Chapter 7 Statistician

7.1 Pipeline

What is Data Science pipeline?

Data Science pipeline is simply a set of all modules, which add up to a Data Science model. Unfortunately, there is no unified view on this, as majority of Data Scientists approach their problems differently, as these are of different nature. I can put together a simpler one, as you will most likely start working on simpler datasets.

What is a baseline model?

Baseline model is the simplest solution to your Data Science hypothesis. Before I get to show you how a baseline model might look like, let me first describe you the logic why baseline model is crucial for every (Citizen) Data Scientist.

Firstly, we already mentioned on level Observer that we cannot be sure whether Machine Learning will work.

Secondly, we need to know whether when we do some improvement, if it had a positive impact on our predictive power.

Thirdly, we always need to know a way forward.

What is resampling?

Putting aside a validation set and using it to evaluate model’s performance is already a sound practice. More common is for a Data Scientist to use resampling or cross-validation. When we put aside validation data, we can be unfortunate and put aside a piece of data which is not representative of the overall population.

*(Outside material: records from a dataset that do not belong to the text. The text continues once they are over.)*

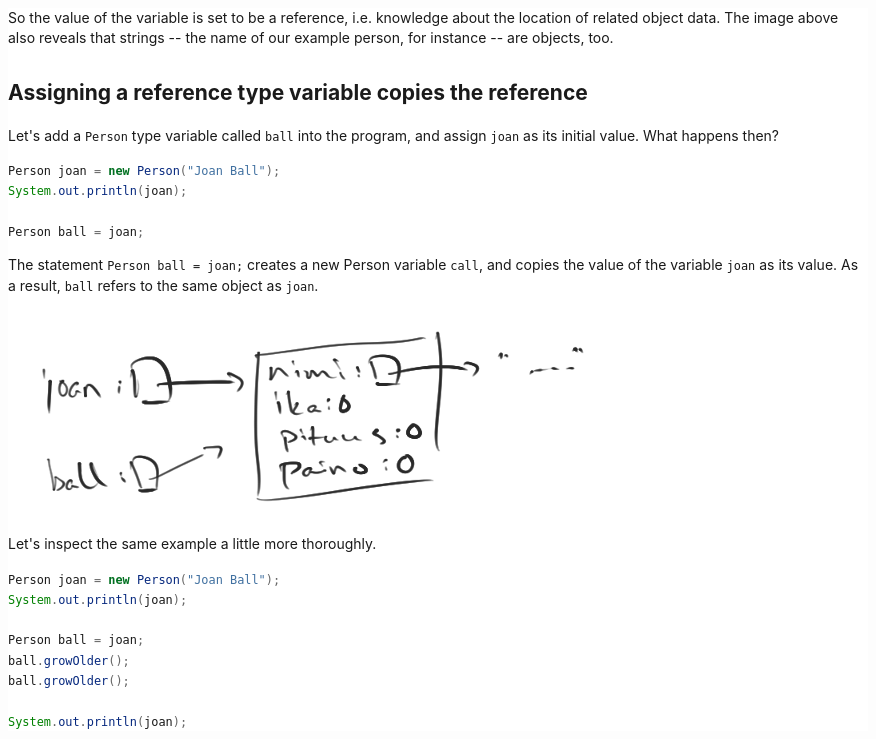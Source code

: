 


So the value of the variable is set to be a reference, i.e. knowledge about the location of related object data. The image above also reveals that strings -- the name of our example person, for instance -- are objects, too.



## Assigning a reference type variable copies the reference




Let's add a `Person` type variable called `ball` into the program, and assign `joan` as its initial value. What happens then?




```java
Person joan = new Person("Joan Ball");
System.out.println(joan);

Person ball = joan;
```



The statement `Person ball = joan;` creates a new Person variable `call`, and copies the value of the variable `joan` as its value. As a result, `ball` refers to the same object as `joan`.


<img src="../img/drawings/olio-joan-ja-ball.png"/>




Let's inspect the same example a little more thoroughly.




```java
Person joan = new Person("Joan Ball");
System.out.println(joan);

Person ball = joan;
ball.growOlder();
ball.growOlder();

System.out.println(joan);
```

Due to that, we repeat the process of putting aside certain percentage (for instance 20%) of our training data several times (for instance 5 times), while the data we put aside at every run will be different. Here is how it might look like.

insert picture of cross-validation

We do same procedure as before, just that this time we are going to receive 5 figures of accuracy of our model on validation data. Usually it is the case that model performs more or less similarly on all 5 sets. If it is not the case, you should consult with a Senior Data Scientist who will advice you about the steps (it is out of our scope on this level and usually dataset dependent).

The only thing that you need to do now is to average these accuracies and you get even more robust view on the performance of your model. Great!

What is factor encoding?

Most likely you remember that in first chapters of this book we talked about how our computers (and computing engines) view our data. Deep down all data are binary encoded into 1s and 0s, but from our point of view we have various forms of data that we would like to use. The most common data type that we would like to use (and can be problematic for our computer) are categorical features. Luckily for us, there are tons of frameworks and methods how we can properly represent a target feature to our algorithms.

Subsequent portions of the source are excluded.